Good link here. :D I was going to post a link to here, but you got to it first.

A Hollywood director will today unveil three coffins he claims were those of Jesus, his mother Mary and his 'wife' Mary Magdalene.

 

James Cameron says he has proof that Jesus married Mary and that she bore him a son, Judah, who was buried alongside them.

 

The Titanic director has produced a documentary telling the story of ten stone coffins found in a 2,000-year-old tomb in Jerusalem by Israeli builders.

 

The Lost Tomb of Jesus, made for the Discovery Channel, will be shown in the U.S. this week and later in Britain by Channel 4.

 

Today, Cameron is holding a press conference on what he describes as 'one of the greatest archaeological finds of all time'.

 

Crucially, he is not denying the resurrection - as there were no bones in the caskets.

 

But the £2million film still strikes at the foundation of Christianity in the same manner as the novel The Da Vinci Code, by Dan Brown, in claiming that Jesus married and had a family.

 

His theory, which has already met with derision from experts, centres on a tomb found in the Talpiot suburb in 1980. Inside, archaeologists found ten coffins, or caskets for bones, and three skulls.

 

Six had names etched into them, which were translated as Jesus son of Joseph, Judah son of Jesus, Maria, Mariamne (thought to be Mary Magdalene's real name), Joseph and Matthew.

At the time the inscriptions provoked little interest.

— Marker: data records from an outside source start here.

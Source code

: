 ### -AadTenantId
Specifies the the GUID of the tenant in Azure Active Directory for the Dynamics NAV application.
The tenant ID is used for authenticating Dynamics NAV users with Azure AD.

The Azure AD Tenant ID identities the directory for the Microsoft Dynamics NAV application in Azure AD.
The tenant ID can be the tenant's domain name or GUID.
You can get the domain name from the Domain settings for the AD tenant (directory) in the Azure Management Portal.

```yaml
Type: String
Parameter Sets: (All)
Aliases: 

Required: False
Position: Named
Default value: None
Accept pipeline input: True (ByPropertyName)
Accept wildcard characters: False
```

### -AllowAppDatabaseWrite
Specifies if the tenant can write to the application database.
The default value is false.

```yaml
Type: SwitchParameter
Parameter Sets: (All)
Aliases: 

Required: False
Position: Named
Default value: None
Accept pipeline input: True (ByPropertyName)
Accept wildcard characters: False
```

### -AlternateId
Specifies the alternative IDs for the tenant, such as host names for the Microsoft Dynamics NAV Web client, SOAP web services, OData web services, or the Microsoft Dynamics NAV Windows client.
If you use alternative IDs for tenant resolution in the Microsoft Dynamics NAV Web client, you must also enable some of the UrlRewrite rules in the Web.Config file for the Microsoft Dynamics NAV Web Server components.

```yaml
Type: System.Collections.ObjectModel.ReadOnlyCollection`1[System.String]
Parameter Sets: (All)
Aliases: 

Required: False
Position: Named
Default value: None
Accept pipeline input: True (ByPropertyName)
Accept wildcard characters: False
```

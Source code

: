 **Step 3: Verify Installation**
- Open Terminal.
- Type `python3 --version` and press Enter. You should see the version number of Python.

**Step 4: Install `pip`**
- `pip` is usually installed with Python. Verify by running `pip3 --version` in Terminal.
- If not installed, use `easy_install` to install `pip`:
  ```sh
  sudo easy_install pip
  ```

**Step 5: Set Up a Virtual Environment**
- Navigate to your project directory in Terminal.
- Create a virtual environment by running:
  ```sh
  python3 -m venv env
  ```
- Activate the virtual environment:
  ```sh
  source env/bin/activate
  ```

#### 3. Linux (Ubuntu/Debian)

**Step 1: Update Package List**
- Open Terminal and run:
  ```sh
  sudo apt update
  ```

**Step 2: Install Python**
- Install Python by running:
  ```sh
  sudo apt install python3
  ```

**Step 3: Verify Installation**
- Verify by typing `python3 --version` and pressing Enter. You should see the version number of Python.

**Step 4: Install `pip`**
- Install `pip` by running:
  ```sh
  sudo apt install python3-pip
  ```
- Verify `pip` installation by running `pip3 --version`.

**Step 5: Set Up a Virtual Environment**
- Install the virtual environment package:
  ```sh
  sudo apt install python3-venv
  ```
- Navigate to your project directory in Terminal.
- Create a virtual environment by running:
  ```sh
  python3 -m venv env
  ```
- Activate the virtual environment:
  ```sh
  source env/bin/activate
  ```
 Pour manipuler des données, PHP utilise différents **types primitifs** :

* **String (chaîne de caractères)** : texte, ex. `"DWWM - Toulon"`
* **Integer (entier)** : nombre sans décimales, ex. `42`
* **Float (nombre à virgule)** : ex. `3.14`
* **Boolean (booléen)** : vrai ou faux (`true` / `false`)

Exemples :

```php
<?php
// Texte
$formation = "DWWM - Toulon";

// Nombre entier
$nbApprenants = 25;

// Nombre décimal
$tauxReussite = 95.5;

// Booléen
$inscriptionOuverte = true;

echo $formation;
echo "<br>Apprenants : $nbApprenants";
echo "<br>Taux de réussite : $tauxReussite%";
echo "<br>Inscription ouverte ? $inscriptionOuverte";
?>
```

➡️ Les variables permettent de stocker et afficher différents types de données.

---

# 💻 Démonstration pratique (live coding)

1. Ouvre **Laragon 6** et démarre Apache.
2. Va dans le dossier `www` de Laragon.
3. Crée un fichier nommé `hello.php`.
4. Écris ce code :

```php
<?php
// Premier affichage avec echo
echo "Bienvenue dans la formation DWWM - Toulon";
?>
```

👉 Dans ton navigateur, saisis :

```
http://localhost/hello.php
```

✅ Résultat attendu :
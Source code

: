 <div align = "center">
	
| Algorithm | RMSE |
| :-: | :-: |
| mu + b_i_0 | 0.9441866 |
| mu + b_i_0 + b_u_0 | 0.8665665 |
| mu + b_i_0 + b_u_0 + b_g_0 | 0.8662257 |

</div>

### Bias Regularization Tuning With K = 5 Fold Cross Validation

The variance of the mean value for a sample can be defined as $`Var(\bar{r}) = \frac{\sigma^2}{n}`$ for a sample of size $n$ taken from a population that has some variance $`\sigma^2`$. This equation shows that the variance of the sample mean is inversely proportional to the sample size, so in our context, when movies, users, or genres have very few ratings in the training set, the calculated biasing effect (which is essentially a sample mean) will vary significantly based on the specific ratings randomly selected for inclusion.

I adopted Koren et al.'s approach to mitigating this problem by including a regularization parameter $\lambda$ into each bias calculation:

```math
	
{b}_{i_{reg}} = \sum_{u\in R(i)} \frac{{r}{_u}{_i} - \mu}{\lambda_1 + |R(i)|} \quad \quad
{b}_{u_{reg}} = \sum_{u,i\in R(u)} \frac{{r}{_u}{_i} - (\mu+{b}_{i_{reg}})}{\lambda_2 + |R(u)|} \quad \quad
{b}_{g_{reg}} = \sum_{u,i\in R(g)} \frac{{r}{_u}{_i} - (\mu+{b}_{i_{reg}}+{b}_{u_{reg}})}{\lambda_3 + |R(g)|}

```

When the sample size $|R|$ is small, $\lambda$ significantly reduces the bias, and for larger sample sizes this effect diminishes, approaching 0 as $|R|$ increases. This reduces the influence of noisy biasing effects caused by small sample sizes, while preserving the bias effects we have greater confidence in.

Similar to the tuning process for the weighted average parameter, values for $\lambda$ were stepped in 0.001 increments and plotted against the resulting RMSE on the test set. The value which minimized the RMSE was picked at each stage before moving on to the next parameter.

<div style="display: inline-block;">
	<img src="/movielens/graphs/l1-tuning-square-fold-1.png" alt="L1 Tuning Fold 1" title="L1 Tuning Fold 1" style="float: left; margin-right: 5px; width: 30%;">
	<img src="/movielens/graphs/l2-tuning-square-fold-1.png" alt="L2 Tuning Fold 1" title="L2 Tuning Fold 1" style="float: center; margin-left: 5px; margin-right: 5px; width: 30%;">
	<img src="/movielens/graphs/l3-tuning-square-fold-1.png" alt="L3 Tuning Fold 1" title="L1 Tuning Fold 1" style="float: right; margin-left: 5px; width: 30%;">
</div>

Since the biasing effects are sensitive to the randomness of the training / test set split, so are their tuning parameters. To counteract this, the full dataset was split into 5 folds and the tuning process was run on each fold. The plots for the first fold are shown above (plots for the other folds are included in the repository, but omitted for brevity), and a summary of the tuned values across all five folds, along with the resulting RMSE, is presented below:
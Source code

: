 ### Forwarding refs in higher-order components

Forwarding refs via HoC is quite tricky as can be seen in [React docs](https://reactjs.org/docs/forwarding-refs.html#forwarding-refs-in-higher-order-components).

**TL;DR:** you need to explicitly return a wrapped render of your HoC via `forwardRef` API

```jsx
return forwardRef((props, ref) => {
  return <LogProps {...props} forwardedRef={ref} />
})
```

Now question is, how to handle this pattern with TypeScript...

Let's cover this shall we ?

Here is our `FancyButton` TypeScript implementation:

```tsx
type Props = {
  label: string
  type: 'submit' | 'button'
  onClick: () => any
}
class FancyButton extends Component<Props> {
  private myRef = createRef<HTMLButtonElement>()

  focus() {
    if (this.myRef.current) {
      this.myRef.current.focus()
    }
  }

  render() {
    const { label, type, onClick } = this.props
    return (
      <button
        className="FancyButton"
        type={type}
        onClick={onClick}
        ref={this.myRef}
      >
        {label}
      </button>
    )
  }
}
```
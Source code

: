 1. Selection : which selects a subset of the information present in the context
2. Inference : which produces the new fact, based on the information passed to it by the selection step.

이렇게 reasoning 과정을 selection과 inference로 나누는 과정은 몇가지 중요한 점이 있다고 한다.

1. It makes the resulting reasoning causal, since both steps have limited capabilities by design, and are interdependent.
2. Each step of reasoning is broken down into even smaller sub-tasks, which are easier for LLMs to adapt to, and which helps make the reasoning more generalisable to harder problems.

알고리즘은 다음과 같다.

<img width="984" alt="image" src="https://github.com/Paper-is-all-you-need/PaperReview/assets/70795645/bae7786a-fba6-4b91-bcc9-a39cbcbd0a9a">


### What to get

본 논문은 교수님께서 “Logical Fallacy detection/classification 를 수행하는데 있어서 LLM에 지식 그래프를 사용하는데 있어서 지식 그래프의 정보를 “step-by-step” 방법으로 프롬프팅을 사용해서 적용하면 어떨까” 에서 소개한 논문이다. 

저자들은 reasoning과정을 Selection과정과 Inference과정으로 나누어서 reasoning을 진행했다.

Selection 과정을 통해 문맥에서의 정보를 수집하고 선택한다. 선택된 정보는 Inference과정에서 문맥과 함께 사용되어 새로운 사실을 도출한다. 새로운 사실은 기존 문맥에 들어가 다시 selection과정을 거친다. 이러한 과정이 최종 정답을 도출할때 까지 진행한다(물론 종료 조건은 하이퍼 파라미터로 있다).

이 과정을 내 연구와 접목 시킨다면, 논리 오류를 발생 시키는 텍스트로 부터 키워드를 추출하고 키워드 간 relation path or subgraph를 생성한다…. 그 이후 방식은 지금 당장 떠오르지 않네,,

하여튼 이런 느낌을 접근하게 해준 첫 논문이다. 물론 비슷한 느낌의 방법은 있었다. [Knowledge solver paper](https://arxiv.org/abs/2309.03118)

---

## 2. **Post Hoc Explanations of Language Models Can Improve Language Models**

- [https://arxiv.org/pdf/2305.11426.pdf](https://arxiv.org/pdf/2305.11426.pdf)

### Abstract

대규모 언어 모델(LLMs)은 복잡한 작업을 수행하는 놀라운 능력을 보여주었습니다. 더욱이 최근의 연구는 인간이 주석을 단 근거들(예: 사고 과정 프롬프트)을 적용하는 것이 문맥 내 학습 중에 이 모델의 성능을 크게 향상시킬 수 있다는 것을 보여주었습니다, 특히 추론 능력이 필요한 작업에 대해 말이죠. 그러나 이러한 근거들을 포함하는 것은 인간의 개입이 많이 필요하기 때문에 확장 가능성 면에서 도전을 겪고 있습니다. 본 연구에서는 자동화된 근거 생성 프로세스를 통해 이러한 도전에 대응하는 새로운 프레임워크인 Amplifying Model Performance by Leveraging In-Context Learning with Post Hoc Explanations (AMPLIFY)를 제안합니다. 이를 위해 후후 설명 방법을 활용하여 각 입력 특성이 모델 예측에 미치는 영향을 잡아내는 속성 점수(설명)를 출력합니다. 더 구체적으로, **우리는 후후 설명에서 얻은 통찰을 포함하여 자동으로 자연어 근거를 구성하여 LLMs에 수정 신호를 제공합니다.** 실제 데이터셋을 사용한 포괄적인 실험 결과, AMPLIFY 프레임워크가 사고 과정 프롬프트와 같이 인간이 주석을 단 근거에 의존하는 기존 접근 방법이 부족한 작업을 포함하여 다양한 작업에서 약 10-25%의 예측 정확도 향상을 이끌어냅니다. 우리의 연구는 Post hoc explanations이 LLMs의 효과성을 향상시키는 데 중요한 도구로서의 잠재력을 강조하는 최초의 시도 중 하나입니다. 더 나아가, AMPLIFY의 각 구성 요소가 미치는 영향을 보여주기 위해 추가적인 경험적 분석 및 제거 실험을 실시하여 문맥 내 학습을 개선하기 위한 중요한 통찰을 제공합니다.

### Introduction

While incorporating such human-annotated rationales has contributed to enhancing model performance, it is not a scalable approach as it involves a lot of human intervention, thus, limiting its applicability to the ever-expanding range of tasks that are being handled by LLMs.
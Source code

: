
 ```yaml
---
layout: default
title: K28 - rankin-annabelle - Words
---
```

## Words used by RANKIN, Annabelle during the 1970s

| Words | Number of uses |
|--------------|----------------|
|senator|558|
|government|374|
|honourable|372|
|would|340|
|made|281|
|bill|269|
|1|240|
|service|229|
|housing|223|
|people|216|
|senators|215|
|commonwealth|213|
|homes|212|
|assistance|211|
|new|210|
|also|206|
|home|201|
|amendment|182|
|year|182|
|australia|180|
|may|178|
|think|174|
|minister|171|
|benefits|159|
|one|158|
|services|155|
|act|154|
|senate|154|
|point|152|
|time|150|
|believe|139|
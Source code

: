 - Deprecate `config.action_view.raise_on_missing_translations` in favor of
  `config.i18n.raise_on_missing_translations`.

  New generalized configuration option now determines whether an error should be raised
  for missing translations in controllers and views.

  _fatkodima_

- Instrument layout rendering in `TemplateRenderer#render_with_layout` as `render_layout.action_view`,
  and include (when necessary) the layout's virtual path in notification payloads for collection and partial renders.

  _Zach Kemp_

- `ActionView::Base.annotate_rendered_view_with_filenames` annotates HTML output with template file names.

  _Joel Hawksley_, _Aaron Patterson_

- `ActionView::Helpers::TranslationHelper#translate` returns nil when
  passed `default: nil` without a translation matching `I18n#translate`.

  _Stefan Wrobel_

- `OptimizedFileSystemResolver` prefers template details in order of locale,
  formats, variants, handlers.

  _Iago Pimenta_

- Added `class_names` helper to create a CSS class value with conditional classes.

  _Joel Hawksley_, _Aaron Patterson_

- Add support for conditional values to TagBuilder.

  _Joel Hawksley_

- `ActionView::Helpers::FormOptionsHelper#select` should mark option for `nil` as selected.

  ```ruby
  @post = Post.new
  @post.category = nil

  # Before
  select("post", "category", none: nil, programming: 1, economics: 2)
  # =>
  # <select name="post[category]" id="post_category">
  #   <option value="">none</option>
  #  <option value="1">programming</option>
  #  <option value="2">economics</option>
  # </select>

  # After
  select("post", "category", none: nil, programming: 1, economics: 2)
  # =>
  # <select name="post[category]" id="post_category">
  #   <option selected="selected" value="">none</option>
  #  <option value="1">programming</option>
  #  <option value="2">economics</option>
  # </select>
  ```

The Israeli Antiquities Authority said the names were common at the time.

 

A connection to the holy family was not made until 15 years later, when a film crew stumbled across the collection in a storeroom.

Though the bones had long since been reburied elsewhere, as was the custom, tiny traces of DNA left in the caskets were tested.

 

The results for the coffins labelled Jesus and Mariamne showed the two were not related by blood, leading Cameron and his team to conclude they were married.

 

The film's Israeli director, Simcha Jacobovici, said: 'Either this cluster-of names represents the tomb of Jesus of Nazareth and his family.

 

'Or some other family, with this very same constellation of names, existed at precisely the same time in history in Jerusalem.'

 

The idea that Mary Magdalene had a child with Jesus was the main theme of The Da Vinci Code. The book claimed their union was kept secret in a church conspiracy.

 

The location of Cameron's conference is being kept secret until the last moment to stop crowds trying to see the artefacts. The cave in which they were found has also been put under armed guard.

 

However, the archaeologist who oversaw the work at the tomb described the theory as 'nonsense'.

 

Amos Kloner said the names found on the coffins had been found in tombs before, adding: 'It makes a great story for a TV film, but it's impossible.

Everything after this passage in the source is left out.